_What you have to do:_
Find the line with "- CadastrarProduto.cshtml" and the line with "- gestao_de_estpque.cshtml" in the entries below; output exactly those two lines, every line between them, and no others.

_Record extracts:_
^^^^
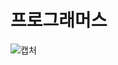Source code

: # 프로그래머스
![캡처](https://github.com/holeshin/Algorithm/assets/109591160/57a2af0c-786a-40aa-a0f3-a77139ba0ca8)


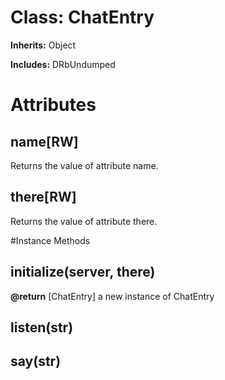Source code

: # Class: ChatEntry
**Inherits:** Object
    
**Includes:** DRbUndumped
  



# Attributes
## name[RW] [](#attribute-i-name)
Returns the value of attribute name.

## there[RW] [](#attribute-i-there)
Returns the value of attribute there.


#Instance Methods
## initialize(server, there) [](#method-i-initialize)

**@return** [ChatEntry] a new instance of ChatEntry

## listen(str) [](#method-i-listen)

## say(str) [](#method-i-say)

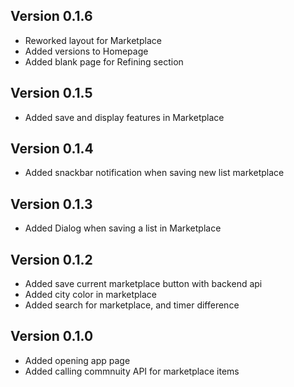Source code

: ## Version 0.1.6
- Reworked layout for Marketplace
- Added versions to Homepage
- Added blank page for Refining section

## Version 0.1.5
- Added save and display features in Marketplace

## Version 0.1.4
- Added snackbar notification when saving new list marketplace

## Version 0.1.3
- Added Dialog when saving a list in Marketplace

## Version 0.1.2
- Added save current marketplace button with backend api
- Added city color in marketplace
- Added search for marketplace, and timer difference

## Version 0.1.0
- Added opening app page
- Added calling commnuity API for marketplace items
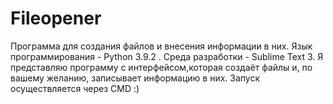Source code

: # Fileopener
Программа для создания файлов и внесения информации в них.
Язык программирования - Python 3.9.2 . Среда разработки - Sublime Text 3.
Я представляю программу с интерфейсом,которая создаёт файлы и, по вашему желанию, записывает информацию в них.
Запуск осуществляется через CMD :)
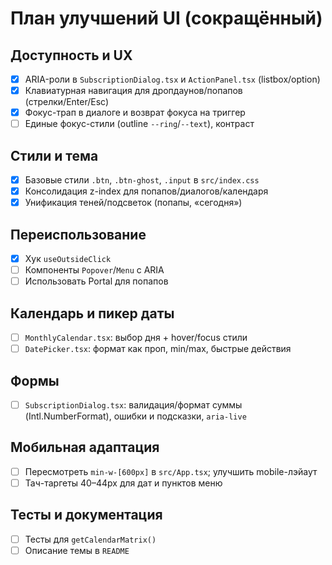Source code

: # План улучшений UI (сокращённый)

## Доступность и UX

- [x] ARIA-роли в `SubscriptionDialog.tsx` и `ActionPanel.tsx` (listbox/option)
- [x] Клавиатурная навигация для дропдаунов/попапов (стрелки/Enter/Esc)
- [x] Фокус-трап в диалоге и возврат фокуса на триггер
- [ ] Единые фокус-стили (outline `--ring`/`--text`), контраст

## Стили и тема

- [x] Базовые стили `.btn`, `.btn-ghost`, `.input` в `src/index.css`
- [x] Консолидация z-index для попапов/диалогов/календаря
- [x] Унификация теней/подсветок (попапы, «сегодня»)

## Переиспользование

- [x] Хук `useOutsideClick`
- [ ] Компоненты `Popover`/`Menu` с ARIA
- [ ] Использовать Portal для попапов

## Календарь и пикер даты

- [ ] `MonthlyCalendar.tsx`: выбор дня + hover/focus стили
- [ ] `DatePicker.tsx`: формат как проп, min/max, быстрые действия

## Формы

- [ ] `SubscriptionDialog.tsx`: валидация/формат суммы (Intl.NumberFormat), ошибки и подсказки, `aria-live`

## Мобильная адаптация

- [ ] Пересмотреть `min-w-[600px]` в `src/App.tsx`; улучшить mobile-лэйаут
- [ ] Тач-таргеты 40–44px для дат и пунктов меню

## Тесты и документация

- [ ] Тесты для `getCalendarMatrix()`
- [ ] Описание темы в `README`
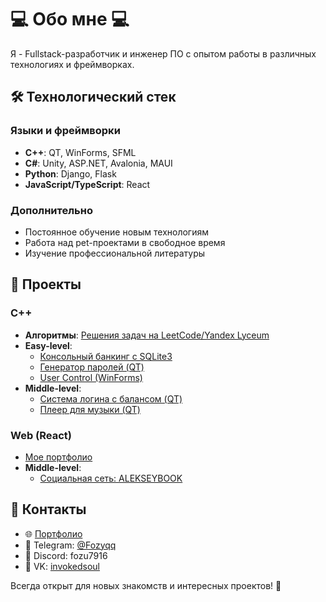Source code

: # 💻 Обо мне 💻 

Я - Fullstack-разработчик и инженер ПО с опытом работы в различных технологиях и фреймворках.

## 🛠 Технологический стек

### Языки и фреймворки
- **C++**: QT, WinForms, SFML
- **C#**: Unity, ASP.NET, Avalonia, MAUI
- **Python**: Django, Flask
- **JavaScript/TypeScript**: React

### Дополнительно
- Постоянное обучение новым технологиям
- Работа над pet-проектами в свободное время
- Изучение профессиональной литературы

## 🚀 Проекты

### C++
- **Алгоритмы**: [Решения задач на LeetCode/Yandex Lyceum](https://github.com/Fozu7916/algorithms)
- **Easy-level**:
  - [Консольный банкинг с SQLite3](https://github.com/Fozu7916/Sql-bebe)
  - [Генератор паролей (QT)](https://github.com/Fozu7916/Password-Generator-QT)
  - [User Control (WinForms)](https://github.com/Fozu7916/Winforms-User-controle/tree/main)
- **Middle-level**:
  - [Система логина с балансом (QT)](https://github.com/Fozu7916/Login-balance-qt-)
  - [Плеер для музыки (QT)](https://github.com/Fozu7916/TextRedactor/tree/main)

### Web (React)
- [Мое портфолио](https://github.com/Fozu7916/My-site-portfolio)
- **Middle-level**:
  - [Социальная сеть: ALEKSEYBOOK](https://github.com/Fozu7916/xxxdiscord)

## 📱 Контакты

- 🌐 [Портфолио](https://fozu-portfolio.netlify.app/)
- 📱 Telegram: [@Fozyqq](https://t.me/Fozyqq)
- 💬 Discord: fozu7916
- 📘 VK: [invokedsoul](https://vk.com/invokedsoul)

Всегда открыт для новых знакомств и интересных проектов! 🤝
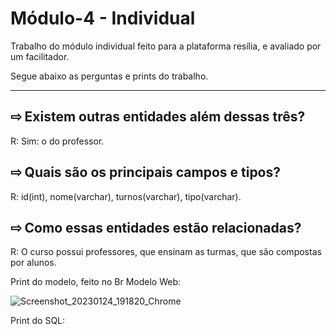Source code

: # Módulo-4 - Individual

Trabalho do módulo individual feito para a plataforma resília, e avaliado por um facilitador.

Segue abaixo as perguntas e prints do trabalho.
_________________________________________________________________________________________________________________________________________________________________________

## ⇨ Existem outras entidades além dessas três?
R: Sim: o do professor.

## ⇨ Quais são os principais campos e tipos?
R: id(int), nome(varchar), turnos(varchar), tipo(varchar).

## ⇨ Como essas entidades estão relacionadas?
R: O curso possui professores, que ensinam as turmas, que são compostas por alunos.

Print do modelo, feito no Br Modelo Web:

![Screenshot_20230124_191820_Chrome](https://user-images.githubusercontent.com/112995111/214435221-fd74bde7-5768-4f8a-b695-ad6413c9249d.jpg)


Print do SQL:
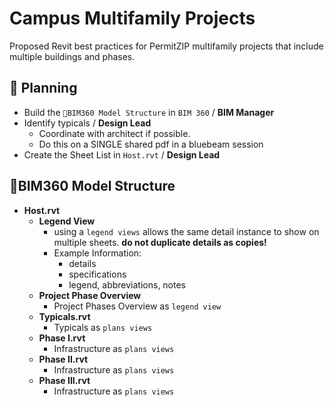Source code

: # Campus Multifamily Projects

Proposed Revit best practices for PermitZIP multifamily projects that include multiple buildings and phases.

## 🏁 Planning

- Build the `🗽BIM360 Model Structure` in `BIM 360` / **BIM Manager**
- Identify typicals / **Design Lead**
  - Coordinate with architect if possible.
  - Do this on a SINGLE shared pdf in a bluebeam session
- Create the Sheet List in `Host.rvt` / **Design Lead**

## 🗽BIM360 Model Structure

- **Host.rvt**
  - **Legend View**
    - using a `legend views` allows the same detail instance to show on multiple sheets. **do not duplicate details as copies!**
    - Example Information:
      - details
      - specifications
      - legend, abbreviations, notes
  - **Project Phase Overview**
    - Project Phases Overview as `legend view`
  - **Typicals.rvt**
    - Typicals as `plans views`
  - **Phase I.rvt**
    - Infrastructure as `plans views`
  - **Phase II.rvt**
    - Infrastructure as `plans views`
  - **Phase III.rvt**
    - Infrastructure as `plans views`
^^^^
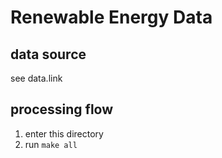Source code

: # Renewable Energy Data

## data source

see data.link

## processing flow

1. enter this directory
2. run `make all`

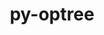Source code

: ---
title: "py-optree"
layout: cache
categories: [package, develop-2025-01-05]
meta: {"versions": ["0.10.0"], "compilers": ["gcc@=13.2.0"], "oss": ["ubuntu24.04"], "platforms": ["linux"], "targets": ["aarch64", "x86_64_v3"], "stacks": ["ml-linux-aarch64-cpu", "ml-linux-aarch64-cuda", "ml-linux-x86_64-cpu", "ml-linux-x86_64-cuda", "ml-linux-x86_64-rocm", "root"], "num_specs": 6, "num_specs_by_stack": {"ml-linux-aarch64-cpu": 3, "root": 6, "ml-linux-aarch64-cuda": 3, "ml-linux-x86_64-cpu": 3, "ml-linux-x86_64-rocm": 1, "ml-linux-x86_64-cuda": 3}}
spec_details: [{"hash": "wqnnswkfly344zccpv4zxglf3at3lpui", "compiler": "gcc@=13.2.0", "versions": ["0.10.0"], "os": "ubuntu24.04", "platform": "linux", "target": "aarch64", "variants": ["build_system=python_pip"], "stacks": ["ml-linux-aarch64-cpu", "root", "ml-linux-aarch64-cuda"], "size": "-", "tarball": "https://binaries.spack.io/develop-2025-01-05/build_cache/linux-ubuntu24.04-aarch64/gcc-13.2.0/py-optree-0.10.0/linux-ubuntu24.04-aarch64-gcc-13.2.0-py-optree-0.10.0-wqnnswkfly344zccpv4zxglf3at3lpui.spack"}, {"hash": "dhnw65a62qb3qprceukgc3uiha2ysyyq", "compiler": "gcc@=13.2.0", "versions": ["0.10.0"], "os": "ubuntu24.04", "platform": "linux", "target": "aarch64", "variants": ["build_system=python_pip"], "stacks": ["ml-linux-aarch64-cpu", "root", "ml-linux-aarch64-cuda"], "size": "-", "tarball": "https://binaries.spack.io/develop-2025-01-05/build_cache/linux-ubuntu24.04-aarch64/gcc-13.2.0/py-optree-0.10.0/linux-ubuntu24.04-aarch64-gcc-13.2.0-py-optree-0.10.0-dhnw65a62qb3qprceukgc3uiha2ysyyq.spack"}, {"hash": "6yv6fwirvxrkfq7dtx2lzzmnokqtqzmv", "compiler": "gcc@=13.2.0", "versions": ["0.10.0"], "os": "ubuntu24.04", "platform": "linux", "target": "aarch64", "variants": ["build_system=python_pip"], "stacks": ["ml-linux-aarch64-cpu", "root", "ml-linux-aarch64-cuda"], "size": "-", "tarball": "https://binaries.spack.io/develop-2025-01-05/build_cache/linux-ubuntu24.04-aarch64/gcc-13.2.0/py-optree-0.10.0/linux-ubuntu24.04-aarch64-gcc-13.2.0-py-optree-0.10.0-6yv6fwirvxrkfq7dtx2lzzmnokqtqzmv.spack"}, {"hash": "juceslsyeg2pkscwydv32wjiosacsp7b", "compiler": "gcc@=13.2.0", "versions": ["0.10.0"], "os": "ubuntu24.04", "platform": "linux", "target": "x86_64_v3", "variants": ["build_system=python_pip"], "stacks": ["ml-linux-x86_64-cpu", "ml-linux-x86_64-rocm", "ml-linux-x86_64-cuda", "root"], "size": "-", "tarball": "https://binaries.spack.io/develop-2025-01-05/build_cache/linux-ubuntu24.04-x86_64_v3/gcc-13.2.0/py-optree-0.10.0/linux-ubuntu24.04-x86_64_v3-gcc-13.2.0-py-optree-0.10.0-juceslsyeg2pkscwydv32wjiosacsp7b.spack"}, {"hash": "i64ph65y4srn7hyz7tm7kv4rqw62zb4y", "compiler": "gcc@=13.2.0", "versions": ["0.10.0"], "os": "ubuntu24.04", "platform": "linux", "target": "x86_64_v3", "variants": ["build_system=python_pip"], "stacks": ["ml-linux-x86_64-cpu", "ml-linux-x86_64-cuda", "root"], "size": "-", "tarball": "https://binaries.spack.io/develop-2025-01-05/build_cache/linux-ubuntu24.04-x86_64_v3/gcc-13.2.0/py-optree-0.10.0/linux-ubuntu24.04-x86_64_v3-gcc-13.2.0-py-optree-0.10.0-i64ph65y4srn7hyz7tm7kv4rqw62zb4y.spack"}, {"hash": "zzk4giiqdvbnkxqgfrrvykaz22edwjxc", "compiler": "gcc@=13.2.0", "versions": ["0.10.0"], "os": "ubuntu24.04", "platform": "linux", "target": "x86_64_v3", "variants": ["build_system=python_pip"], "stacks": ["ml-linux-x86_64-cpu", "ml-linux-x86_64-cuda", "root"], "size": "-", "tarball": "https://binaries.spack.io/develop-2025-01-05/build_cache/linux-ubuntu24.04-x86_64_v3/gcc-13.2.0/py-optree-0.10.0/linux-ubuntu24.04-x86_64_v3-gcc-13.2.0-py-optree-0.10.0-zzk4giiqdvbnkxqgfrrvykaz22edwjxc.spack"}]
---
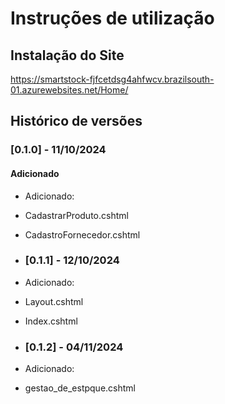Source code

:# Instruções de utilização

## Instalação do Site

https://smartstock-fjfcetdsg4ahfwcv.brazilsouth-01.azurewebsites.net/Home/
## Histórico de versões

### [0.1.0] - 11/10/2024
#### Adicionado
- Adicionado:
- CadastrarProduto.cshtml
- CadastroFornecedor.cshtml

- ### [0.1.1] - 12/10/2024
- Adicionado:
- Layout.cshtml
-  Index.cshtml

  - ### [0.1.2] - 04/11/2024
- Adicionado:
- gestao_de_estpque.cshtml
^^^^
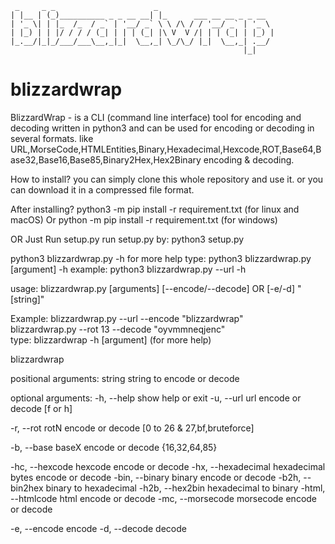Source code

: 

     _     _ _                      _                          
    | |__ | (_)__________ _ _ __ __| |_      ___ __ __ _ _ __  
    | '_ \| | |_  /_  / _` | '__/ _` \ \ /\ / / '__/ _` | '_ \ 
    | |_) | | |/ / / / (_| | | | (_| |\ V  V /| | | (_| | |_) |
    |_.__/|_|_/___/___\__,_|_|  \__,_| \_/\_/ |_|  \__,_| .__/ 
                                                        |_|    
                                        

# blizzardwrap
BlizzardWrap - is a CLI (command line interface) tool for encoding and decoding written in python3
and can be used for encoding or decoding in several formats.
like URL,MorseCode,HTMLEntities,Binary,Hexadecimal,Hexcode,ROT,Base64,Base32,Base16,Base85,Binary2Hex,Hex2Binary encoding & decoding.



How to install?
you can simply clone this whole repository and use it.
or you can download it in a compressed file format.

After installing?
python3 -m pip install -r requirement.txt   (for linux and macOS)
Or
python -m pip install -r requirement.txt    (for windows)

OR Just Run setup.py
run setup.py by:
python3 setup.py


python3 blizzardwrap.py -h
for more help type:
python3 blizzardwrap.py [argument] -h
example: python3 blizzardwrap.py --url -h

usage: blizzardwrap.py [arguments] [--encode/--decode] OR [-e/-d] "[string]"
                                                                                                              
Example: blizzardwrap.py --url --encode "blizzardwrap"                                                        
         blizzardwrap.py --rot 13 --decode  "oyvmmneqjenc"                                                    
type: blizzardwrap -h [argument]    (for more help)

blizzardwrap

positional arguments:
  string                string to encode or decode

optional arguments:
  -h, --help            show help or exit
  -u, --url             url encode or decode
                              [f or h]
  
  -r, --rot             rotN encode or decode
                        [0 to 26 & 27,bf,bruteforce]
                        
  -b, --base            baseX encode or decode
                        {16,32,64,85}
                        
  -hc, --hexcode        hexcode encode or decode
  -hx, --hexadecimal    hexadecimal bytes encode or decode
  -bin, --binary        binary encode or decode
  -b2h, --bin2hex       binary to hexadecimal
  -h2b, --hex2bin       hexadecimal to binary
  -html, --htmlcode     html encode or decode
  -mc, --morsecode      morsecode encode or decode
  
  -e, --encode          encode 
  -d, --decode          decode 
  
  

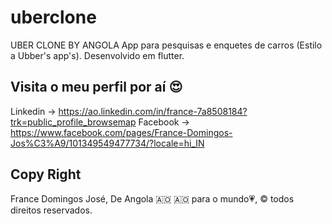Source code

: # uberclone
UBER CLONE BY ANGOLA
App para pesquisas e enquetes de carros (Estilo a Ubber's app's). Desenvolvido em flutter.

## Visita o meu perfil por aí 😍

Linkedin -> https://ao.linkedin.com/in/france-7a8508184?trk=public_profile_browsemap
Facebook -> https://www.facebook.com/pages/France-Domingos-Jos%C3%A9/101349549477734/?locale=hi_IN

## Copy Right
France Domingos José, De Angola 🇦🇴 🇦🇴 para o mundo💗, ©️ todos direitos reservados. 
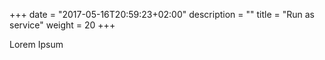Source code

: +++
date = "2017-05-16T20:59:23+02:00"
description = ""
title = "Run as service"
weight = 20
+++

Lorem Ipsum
^^^^
_The completed task:_
- CadastrarProduto.cshtml
- CadastroFornecedor.cshtml

- ### [0.1.1] - 12/10/2024
- Adicionado:
- Layout.cshtml
-  Index.cshtml

  - ### [0.1.2] - 04/11/2024
- Adicionado:
- gestao_de_estpque.cshtml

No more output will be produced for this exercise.